To address this, Lenovo recommends a hybrid AI approach in which personal, enterprise, and public AI systems coexist and support each other to build trust and scale responsibly.

“Hybrid AI enables trustworthy and sophisticated agentic AI because of its access to your sensitive data, locally on a trusted device or within a secure environment. It enhances responsiveness by not relying on the cloud, avoiding cloud “round trips” for every question or decision,” Kurtoglu explains. “It’s also more resilient, with at least part of agent’s tasks persisting even if cloud connectivity is intermittent.”

Lohmeyer adds that one major challenge for Google Cloud is helping customers manage unpredictable AI-related costs, especially as agentic systems create new usage patterns.

“It’s difficult to forecast usage when agentic systems drive autonomous traffic,” Lohmeyer explains. “That’s why we’re working with customers on tools like the Dynamic Workload Scheduler to help optimize and control costs. At the same time, we’re constantly improving our platforms and tools to handle the larger challenges of getting agent systems and making sure they’re governed properly.”

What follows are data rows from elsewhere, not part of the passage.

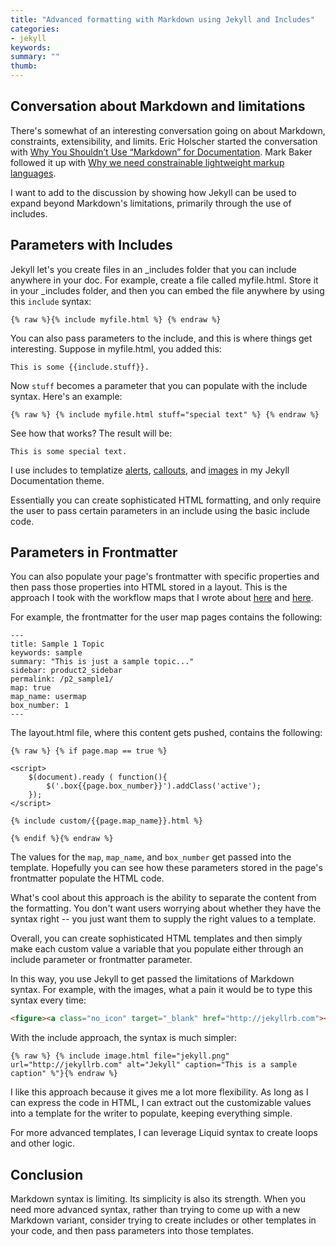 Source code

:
 ```yaml
---
title: "Advanced formatting with Markdown using Jekyll and Includes"
categories:
- jekyll
keywords:
summary: ""
thumb:
---
```


## Conversation about Markdown and limitations

There's somewhat of an interesting conversation going on about Markdown, constraints, extensibility, and limits. Eric Holscher started the conversation with [Why You Shouldn’t Use “Markdown” for Documentation][2]. Mark Baker followed it up with [Why we need constrainable lightweight markup languages][1].

I want to add to the discussion by showing how Jekyll can be used to expand beyond Markdown's limitations, primarily through the use of includes.

## Parameters with Includes

Jekyll let's you create files in an \_includes folder that you can include anywhere in your doc. For example, create a file called myfile.html. Store it in your \_includes folder, and then you can embed the file anywhere by using this `include` syntax:

```
{% raw %}{% include myfile.html %} {% endraw %}
```

You can also pass parameters to the include, and this is where things get interesting. Suppose in myfile.html, you added this:

```
This is some {{include.stuff}}.
```

Now `stuff` becomes a parameter that you can populate with the include syntax. Here's an example:

```
{% raw %} {% include myfile.html stuff="special text" %} {% endraw %}
```

See how that works? The result will be:

```
This is some special text.
```

I use includes to templatize [alerts][3], [callouts][4], and [images][5] in my Jekyll Documentation theme.

Essentially you can create sophisticated HTML formatting, and only require the user to pass certain parameters in an include using the basic include code.

## Parameters in Frontmatter

You can also populate your page's frontmatter with specific properties and then pass those properties into HTML stored in a layout. This is the approach I took with the workflow maps that I wrote about [here][6] and [here][6].

For example, the frontmatter for the user map pages contains the following:

```
---
title: Sample 1 Topic
keywords: sample
summary: "This is just a sample topic..."
sidebar: product2_sidebar
permalink: /p2_sample1/
map: true
map_name: usermap
box_number: 1
---
```

The layout.html file, where this content gets pushed, contains the following:

```
{% raw %} {% if page.map == true %}

<script>
    $(document).ready ( function(){
        $('.box{{page.box_number}}').addClass('active');
    });
</script>

{% include custom/{{page.map_name}}.html %}

{% endif %}{% endraw %}
```

The values for the `map`, `map_name`, and `box_number` get passed into the template. Hopefully you can see how these parameters stored in the page's frontmatter populate the HTML code.

What's cool about this approach is the ability to separate the content from the formatting. You don't want users worrying about whether they have the syntax right -- you just want them to supply the right values to a template.

Overall, you can create sophisticated HTML templates and then simply make each custom value a variable that you populate either through an include parameter or frontmatter parameter.

In this way, you use Jekyll to get passed the limitations of Markdown syntax. For example, with the images, what a pain it would be to type this syntax every time:

```html
<figure><a class="no_icon" target="_blank" href="http://jekyllrb.com"><img class="docimage" src="http://idratherbewriting.com/documentation-theme-jekyll/images/jekyll.png" alt="Jekyll" /></a><figcaption>This is a sample caption</figcaption></figure>
```

With the include approach, the syntax is much simpler:

```
{% raw %} {% include image.html file="jekyll.png" url="http://jekyllrb.com" alt="Jekyll" caption="This is a sample caption" %"}{% endraw %}
```

I like this approach because it gives me a lot more flexibility. As long as I can express the code in HTML, I can extract out the customizable values into a template for the writer to populate, keeping everything simple.

For more advanced templates, I can leverage Liquid syntax to create loops and other logic.

## Conclusion

Markdown syntax is limiting. Its simplicity is also its strength. When you need more advanced syntax, rather than trying to come up with a new Markdown variant, consider trying to create includes or other templates in your code, and then pass parameters into those templates.

[1]: http://everypageispageone.com/2016/06/05/why-we-need-constrainable-lightweight-markup-languages/

[2]: http://ericholscher.com/blog/2016/mar/15/dont-use-markdown-for-technical-docs/

[3]: http://idratherbewriting.com/documentation-theme-jekyll/mydoc_alerts/

[4]: http://idratherbewriting.com/documentation-theme-jekyll/mydoc_alerts/#callouts

[5]: http://idratherbewriting.com/documentation-theme-jekyll/mydoc_images/

[6]: http://idratherbewriting.com/2016/05/30/building-a-workflow-user-map-with-css-and-js/

[7]: http://idratherbewriting.com/2016/06/03/more-complex-user-maps-in-documentation-systems/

Boppana notes that enterprise interest in agentic AI is growing fast, even if organizations are at different stages of adoption. “Some are leaning in aggressively, while others are still figuring out how to integrate AI into their workflows. But across the board, the momentum is real,” he says. “AMD itself has launched more than 100 internal AI projects, including successful deployments in chip verification, code generation, and knowledge search.”

As agentic AI expands from server farms to the edge, the infrastructure behind it must be just as intelligent, distributed, and autonomous as the agents it supports. In that future, AI won’t just be written in code—it will be etched into silicon.